Et enfin, le départ que je regrette cette année est celui de Downton Abbey dont je suis en train de déguster tranquillement la dernière saison jusqu’au final qui vient d’être diffusé à Noël.

Reconnecter ses émotions

Récemment, j’ai appris que le cerveau humain était suffisamment bien armé pour opérer une mise à distance lorsque la force des émotions dépasse sa propre capacité à les gérer sans causer des dommages. Un laps de temps plus ou moins long mais nécessaire , lorsque le choc change notre environnement durablement, jusqu’à atteindre un stade de délivrance. Ce sont aussi, plus simplement, ces moments qu’on a tous connus : l’impression de quitter son corps pour s’observer ne rien ressentir. Alors que les larmes devraient couler, la peur devrait nous envahir, le bonheur devrait prendre le dessus…

C’est donc une protection totalement inverse à la sous-pape de sécurité dont la nature nous a doté : on attend d’être prêt pour vivre, à retardement, des émotions trop intenses.
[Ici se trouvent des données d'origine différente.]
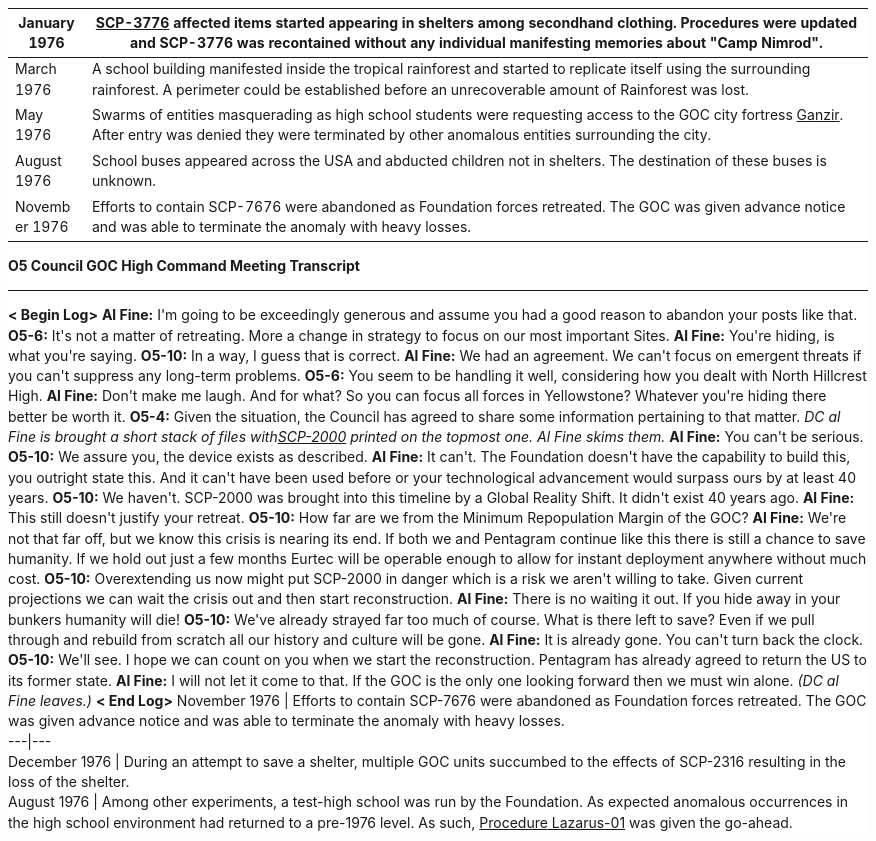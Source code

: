 January 1976 | [SCP-3776](/scp-3776) affected items started appearing in shelters among secondhand clothing. Procedures were updated and SCP-3776 was recontained without any individual manifesting memories about "Camp Nimrod".  
---|---  
March 1976 | A school building manifested inside the tropical rainforest and started to replicate itself using the surrounding rainforest. A perimeter could be established before an unrecoverable amount of Rainforest was lost.  
May 1976 | Swarms of entities masquerading as high school students were requesting access to the GOC city fortress [Ganzir](/scp-5000). After entry was denied they were terminated by other anomalous entities surrounding the city.  
August 1976 | School buses appeared across the USA and abducted children not in shelters. The destination of these buses is unknown.  
November 1976 | Efforts to contain SCP-7676 were abandoned as Foundation forces retreated. The GOC was given advance notice and was able to terminate the anomaly with heavy losses.  
**O5 Council GOC High Command Meeting Transcript**
* * *
**< Begin Log>**
**Al Fine:** I'm going to be exceedingly generous and assume you had a good reason to abandon your posts like that.
**O5-6:** It's not a matter of retreating. More a change in strategy to focus on our most important Sites.
**Al Fine:** You're hiding, is what you're saying.
**O5-10:** In a way, I guess that is correct.
**Al Fine:** We had an agreement. We can't focus on emergent threats if you can't suppress any long-term problems.
**O5-6:** You seem to be handling it well, considering how you dealt with North Hillcrest High.
**Al Fine:** Don't make me laugh. And for what? So you can focus all forces in Yellowstone? Whatever you're hiding there better be worth it.
**O5-4:** Given the situation, the Council has agreed to share some information pertaining to that matter.
_DC al Fine is brought a short stack of files with[SCP-2000](/scp-2000) printed on the topmost one. Al Fine skims them._
**Al Fine:** You can't be serious.
**O5-10:** We assure you, the device exists as described.
**Al Fine:** It can't. The Foundation doesn't have the capability to build this, you outright state this. And it can't have been used before or your technological advancement would surpass ours by at least 40 years.
**O5-10:** We haven't. SCP-2000 was brought into this timeline by a Global Reality Shift. It didn't exist 40 years ago.
**Al Fine:** This still doesn't justify your retreat.
**O5-10:** How far are we from the Minimum Repopulation Margin of the GOC?
**Al Fine:** We're not that far off, but we know this crisis is nearing its end. If both we and Pentagram continue like this there is still a chance to save humanity. If we hold out just a few months Eurtec will be operable enough to allow for instant deployment anywhere without much cost.
**O5-10:** Overextending us now might put SCP-2000 in danger which is a risk we aren't willing to take. Given current projections we can wait the crisis out and then start reconstruction.
**Al Fine:** There is no waiting it out. If you hide away in your bunkers humanity will die!
**O5-10:** We've already strayed far too much of course. What is there left to save? Even if we pull through and rebuild from scratch all our history and culture will be gone.
**Al Fine:** It is already gone. You can't turn back the clock.
**O5-10:** We'll see. I hope we can count on you when we start the reconstruction. Pentagram has already agreed to return the US to its former state.
**Al Fine:** I will not let it come to that. If the GOC is the only one looking forward then we must win alone.
_(DC al Fine leaves.)_
**< End Log>**
November 1976 | Efforts to contain SCP-7676 were abandoned as Foundation forces retreated. The GOC was given advance notice and was able to terminate the anomaly with heavy losses.  
---|---  
December 1976 | During an attempt to save a shelter, multiple GOC units succumbed to the effects of SCP-2316 resulting in the loss of the shelter.  
August 1976 | Among other experiments, a test-high school was run by the Foundation. As expected anomalous occurrences in the high school environment had returned to a pre-1976 level. As such, [Procedure Lazarus-01](/scp-2000) was given the go-ahead.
Je dois me rendre à l’évidence : j’ai dû par mégarde atteindre l’âge de la sagesse ultime puisque mon cerveau semble super prêt à vivre toutes les émotions sur le moment, sans décalage et sans protection. Ces 3 dernières semaines se sont chargées de m’en informer.

 

 

Le crash test fin 2015

Presque instinctivement, j’ai pris la décision de rentrer chez moi, inquiet à l’idée de me retrouver enfermé dans le restaurant où je me trouvais pour un rendez-vous professionnel. J’avais juste entendu parler d’explosions étranges au Stade de France et d’une fusillade dans Paris. Il était 21h30 ce 13 novembre et alors que j’approchais de chez moi,  l’ambiance devenait vraiment étrange : de plus en plus de sirènes, des pas de plus en plus rapides autour de moi, j’ai senti monter ce sentiment irrationnel puisqu’il ne reposait alors presque sur rien. Et pourtant, ce battement de coeur qui s’accélère, cette attention décuplée au monde bizarre qui m’entourait, je les reconnaissais. Ce que j’ai ressenti, c’était bien de la peur.

Ce n’est pas l’envie qui m’en manquait, dans la nuit qui a suivi. Mais je ne pouvais décemment pas laisser couler les larmes, alors que j’étais entouré de ceux qui avaient vécu la terreur de beaucoup plus près que moi. Recueillir pour une nuit ceux qui s’étaient retrouvés dans ma rue, à proximité du Bataclan, à la recherche d’un refuge que j’avais signalé comme beaucoup sur Twitter #PorteOuverte avait un prix que je n’avais pas anticipé. Après avoir vérifié que mes proches étaient tous à sain et sauf, il ne me restait plus qu’à retenir mes larmes. Ce n’est que le lendemain matin que j’ai pu enfin pleurer devant ma télé. Et laisser aller toute ma tristesse.

Cette journée là, j’ai ressenti pour la première fois depuis vraiment très très longtemps  un sentiment que j’avais oublié. Que j’ai caché en déclarant mon amour à ceux que j’aime mais qui ne le savent pas toujours. En me disant que ces moments de douleur partagée avait au moins la vertu d’effacer une retenue qui ne sert à rien. Sans jamais être vraiment dupe. Ce sentiment ne ressemblait pas à du partage. J’ai pourtant eu la chance de passer cet après-midi là avec un ami qui est venu se prostrer avec moi devant les images en boucle des chaînes d’info continue, puis la soirée très entouré avec quelques-uns de mes très bons amis. Et pourtant, c’était incontrôlable et abyssal. Cette envie de sentir une tête sur mon épaule, des bras dans lesquels me blottir. C’était terrifiant. C’était tout simplement un extrême solitude.

Je crois dans les 3 semaines qui se sont écoulées avoir vécu en temps réel les 5 premières étapes émotionnelles du deuil telles que Elizabeth Kübler-Ross les a décrites : le déni, la douleur de l’ordre de la culpabilité, la colère, le marchandage, la douleur en attendant la reconstruction et l’acceptation. Le tout percuté par des moments de fierté (plutôt professionnels), de fatigue extrême (infligée par des nuits trop courtes), de bonheur d’être autant entouré, d’exaspération un soir d’élection. Un tourbillon que j’espère pouvoir continuer à gérer.

Moi qui m’inquiétais de ne pleurer que devant un mélo efficace au cinéma, je peux être rassuré. La mise à distance émotionnelle ne me concerne plus. Je ne suis pas complètement sûr à ce stade que ce soit une bonne nouvelle.